What is expected:
If a line of the material holds the string "agents", please copy it.

Records shown START

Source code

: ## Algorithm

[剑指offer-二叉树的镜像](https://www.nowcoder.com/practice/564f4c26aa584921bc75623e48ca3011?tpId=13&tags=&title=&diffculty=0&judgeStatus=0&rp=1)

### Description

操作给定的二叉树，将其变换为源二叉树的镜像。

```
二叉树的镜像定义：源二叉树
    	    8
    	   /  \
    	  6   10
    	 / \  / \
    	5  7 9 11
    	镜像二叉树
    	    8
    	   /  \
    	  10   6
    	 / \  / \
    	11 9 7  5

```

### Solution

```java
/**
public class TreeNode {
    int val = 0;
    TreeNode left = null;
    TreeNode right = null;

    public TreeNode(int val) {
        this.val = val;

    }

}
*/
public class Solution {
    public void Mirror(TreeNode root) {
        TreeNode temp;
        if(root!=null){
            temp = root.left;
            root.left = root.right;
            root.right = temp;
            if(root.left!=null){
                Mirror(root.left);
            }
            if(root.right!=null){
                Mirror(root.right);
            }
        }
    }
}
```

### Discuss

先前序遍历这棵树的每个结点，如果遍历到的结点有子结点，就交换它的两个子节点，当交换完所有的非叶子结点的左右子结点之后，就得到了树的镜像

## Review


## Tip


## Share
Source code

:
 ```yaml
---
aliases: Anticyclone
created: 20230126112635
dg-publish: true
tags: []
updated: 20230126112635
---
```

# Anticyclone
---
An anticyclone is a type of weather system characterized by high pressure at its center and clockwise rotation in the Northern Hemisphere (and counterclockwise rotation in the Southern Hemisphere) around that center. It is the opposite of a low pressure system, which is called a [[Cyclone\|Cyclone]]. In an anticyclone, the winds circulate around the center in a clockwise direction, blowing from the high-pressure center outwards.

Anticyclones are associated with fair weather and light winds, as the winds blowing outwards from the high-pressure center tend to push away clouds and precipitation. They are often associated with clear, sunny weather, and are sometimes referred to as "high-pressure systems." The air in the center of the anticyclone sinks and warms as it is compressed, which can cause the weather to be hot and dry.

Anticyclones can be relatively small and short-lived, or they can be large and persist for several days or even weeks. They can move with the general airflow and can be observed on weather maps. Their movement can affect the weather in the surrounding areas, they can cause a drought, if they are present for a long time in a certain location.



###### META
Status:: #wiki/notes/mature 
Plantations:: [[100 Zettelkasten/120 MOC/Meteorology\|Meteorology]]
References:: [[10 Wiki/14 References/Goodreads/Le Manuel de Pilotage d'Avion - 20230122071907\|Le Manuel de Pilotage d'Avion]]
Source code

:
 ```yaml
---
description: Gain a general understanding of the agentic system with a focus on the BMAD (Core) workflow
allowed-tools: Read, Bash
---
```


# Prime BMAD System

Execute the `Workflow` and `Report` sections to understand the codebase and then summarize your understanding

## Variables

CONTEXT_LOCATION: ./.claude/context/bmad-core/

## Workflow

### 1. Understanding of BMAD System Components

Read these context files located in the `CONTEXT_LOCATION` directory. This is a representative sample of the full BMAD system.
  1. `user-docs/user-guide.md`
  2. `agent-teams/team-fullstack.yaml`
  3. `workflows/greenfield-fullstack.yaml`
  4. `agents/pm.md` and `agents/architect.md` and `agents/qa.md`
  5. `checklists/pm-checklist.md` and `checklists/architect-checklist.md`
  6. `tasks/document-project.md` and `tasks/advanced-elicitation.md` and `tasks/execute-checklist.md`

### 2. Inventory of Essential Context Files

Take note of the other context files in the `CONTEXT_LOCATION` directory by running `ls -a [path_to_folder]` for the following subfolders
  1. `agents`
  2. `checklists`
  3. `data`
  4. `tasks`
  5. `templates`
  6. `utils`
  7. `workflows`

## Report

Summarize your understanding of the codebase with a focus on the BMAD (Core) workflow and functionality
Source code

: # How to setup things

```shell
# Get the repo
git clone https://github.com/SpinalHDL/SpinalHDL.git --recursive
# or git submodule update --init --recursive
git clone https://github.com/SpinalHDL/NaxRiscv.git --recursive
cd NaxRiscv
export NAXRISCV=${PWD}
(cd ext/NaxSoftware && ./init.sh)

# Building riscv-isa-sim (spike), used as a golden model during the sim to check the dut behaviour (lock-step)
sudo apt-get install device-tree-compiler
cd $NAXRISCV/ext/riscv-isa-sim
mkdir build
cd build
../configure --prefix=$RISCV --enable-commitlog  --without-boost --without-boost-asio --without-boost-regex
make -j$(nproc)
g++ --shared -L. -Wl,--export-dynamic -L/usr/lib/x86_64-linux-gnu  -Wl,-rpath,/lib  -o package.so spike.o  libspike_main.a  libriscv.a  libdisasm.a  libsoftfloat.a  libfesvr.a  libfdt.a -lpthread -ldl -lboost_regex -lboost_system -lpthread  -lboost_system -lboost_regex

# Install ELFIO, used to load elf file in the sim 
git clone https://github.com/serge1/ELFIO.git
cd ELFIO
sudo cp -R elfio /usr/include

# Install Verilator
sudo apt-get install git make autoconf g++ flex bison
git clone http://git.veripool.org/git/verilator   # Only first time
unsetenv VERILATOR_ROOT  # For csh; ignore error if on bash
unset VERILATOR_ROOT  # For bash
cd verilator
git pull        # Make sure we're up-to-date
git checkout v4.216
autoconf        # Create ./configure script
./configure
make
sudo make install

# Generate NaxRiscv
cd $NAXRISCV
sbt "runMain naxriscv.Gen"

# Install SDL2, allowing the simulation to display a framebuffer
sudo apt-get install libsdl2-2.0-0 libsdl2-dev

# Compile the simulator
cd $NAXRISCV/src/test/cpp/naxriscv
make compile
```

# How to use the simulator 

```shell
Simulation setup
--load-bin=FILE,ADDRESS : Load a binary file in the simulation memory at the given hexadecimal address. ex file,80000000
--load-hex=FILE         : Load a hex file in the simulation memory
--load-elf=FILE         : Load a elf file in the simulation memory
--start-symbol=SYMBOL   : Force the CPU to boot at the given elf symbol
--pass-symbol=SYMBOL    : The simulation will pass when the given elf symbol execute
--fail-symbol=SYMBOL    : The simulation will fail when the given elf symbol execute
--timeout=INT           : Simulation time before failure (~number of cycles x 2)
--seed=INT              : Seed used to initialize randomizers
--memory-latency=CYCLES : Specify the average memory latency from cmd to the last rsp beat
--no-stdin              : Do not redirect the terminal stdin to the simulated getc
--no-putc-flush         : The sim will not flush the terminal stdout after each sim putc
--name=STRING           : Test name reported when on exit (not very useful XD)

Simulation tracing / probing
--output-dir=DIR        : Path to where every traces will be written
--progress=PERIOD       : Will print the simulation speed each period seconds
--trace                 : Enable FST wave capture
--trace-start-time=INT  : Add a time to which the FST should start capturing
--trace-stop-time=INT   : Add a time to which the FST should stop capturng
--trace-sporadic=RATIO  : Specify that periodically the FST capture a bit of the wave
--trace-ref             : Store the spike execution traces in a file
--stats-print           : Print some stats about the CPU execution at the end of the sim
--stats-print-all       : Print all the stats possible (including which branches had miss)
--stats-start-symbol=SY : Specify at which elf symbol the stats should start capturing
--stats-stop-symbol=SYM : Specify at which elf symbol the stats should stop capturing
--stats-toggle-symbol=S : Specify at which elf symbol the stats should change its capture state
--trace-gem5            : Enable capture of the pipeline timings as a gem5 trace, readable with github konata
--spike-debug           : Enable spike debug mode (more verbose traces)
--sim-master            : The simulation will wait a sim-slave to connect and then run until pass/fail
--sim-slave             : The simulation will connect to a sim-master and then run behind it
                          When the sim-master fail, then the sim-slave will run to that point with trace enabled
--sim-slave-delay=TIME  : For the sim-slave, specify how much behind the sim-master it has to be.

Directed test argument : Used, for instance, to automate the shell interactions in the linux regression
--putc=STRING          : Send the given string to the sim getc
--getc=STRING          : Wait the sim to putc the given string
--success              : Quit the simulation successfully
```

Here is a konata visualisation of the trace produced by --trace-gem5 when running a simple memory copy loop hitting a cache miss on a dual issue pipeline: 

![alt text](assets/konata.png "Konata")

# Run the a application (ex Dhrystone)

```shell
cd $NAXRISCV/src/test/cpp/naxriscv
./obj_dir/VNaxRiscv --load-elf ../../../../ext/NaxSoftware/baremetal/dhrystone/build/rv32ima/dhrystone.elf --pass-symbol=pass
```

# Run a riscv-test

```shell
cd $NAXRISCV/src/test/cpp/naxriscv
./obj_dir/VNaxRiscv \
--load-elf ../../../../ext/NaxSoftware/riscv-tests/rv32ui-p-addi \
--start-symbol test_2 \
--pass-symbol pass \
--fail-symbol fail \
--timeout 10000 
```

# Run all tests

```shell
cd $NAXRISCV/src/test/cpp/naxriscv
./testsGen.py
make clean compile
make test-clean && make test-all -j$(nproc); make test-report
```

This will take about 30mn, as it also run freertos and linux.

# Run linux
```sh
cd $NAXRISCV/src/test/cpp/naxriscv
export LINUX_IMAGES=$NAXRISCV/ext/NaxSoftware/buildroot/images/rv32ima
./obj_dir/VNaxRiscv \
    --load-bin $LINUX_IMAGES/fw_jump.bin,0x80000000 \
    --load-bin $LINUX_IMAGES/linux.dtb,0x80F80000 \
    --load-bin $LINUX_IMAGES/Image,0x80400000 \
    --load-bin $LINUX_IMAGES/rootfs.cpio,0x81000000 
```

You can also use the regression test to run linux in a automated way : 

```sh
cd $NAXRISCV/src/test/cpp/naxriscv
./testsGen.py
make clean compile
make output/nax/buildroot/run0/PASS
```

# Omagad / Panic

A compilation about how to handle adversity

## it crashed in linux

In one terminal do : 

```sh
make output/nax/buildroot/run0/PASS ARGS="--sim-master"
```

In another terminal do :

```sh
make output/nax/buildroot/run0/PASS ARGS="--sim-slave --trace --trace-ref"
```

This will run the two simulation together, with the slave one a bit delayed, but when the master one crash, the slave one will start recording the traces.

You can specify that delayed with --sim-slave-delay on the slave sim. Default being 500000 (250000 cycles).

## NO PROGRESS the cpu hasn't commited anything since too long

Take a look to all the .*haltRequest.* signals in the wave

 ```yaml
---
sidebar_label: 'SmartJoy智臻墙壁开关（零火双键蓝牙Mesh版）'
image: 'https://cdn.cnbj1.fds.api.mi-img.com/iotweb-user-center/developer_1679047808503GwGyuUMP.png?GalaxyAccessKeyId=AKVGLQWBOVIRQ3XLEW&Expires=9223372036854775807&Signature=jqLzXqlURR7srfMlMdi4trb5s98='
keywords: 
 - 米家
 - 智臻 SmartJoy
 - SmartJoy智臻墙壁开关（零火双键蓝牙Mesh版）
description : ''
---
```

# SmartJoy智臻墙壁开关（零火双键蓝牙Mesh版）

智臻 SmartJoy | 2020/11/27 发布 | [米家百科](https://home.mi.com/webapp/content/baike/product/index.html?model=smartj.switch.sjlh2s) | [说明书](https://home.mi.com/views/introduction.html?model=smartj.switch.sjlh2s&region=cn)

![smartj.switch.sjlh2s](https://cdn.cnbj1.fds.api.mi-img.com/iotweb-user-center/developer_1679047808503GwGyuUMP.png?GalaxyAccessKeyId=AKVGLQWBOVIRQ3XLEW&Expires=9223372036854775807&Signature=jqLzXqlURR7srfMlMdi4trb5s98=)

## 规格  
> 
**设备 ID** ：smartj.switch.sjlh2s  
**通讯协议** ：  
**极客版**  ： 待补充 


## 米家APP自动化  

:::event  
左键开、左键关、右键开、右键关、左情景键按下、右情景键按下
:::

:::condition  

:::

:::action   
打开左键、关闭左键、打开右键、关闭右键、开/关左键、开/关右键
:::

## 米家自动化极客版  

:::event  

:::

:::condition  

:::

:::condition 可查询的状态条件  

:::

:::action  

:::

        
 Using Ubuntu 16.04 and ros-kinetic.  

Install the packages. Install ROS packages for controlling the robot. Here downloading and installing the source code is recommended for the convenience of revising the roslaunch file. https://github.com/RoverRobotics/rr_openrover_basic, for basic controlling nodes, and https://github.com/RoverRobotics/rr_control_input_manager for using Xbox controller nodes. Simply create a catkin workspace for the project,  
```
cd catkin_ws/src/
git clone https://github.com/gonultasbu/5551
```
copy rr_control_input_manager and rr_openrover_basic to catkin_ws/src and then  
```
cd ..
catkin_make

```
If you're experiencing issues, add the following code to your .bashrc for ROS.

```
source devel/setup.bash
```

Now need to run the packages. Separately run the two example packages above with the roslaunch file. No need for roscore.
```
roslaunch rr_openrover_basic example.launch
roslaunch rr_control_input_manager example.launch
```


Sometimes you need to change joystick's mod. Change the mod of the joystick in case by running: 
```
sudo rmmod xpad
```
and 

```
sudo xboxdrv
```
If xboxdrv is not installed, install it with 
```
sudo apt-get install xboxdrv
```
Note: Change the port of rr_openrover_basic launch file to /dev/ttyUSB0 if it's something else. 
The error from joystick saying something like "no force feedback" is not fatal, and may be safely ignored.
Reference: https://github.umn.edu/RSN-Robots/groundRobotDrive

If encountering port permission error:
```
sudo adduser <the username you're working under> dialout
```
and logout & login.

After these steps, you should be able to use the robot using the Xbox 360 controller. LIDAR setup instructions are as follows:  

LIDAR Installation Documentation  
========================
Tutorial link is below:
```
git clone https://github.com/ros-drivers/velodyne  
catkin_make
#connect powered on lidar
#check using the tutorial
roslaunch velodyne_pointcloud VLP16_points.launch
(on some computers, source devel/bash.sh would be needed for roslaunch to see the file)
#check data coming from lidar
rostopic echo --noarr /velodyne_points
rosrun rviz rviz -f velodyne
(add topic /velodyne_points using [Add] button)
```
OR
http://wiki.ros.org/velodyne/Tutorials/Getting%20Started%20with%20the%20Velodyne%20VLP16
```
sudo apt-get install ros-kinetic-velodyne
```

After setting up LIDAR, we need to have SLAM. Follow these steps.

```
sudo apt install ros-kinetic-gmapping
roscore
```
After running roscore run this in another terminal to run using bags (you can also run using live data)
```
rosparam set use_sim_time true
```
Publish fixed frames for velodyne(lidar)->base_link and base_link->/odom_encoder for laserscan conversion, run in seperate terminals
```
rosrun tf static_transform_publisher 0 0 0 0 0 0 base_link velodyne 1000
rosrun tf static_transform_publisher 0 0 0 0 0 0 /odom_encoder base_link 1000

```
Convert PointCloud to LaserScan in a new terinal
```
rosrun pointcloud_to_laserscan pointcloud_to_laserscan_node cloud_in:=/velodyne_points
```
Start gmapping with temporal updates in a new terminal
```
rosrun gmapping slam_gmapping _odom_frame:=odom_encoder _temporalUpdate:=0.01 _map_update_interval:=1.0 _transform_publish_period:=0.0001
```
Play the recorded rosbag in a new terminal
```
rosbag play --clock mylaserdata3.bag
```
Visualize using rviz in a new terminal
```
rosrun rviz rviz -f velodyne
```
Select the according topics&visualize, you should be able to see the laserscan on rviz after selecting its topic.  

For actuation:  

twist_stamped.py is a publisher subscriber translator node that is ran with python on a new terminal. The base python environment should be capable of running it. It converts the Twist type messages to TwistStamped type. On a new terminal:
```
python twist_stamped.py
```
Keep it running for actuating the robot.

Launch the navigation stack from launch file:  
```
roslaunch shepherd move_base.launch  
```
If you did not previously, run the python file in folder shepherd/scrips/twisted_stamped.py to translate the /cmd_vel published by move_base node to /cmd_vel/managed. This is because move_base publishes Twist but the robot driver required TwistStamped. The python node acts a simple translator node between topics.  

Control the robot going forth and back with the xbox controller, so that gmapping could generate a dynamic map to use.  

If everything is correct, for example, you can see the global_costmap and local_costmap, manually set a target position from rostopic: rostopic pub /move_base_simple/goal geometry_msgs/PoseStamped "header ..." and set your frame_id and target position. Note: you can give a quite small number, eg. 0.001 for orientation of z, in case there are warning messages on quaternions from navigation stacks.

Records shown END

Written response:
  4. `agents/pm.md` and `agents/architect.md` and `agents/qa.md`
  1. `agents`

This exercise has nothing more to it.